* _WHAT YOU WILL DO_: The expected output is the data below, character for character, without its pictures.

Pictures paired with source code:
%%
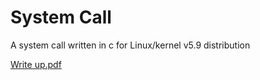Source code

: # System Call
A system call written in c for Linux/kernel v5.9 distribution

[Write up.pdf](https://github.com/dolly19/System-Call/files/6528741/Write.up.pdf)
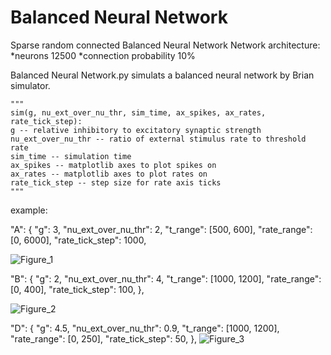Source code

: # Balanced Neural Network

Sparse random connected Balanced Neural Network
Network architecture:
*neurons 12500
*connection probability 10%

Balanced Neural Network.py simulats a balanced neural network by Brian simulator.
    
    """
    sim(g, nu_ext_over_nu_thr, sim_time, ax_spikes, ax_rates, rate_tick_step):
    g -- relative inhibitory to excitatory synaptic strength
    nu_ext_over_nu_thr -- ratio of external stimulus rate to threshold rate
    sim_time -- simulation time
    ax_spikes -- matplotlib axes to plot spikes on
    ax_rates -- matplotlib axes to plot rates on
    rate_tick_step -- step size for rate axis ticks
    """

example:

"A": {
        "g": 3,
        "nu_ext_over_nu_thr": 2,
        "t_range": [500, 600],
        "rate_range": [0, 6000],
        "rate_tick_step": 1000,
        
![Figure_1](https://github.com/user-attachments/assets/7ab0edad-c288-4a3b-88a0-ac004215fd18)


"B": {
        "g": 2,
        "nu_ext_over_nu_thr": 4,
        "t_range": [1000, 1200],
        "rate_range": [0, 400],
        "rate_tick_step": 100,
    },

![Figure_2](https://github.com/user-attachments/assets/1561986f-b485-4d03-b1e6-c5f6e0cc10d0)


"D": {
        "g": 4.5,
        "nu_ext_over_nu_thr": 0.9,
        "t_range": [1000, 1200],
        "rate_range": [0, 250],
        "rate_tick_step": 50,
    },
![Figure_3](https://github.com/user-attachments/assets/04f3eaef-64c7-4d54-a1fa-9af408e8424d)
%%
* _SOLUTION TO THE PROBLEM_:
Source code

: # System Call
A system call written in c for Linux/kernel v5.9 distribution

[Write up.pdf](https://github.com/dolly19/System-Call/files/6528741/Write.up.pdf)
Source code

: # Balanced Neural Network

Sparse random connected Balanced Neural Network
Network architecture:
*neurons 12500
*connection probability 10%

Balanced Neural Network.py simulats a balanced neural network by Brian simulator.
    
    """
    sim(g, nu_ext_over_nu_thr, sim_time, ax_spikes, ax_rates, rate_tick_step):
    g -- relative inhibitory to excitatory synaptic strength
    nu_ext_over_nu_thr -- ratio of external stimulus rate to threshold rate
    sim_time -- simulation time
    ax_spikes -- matplotlib axes to plot spikes on
    ax_rates -- matplotlib axes to plot rates on
    rate_tick_step -- step size for rate axis ticks
    """

example:

"A": {
        "g": 3,
        "nu_ext_over_nu_thr": 2,
        "t_range": [500, 600],
        "rate_range": [0, 6000],
        "rate_tick_step": 1000,
        
![Figure_1](https://github.com/user-attachments/assets/7ab0edad-c288-4a3b-88a0-ac004215fd18)


"B": {
        "g": 2,
        "nu_ext_over_nu_thr": 4,
        "t_range": [1000, 1200],
        "rate_range": [0, 400],
        "rate_tick_step": 100,
    },

![Figure_2](https://github.com/user-attachments/assets/1561986f-b485-4d03-b1e6-c5f6e0cc10d0)


"D": {
        "g": 4.5,
        "nu_ext_over_nu_thr": 0.9,
        "t_range": [1000, 1200],
        "rate_range": [0, 250],
        "rate_tick_step": 50,
    },
![Figure_3](https://github.com/user-attachments/assets/04f3eaef-64c7-4d54-a1fa-9af408e8424d)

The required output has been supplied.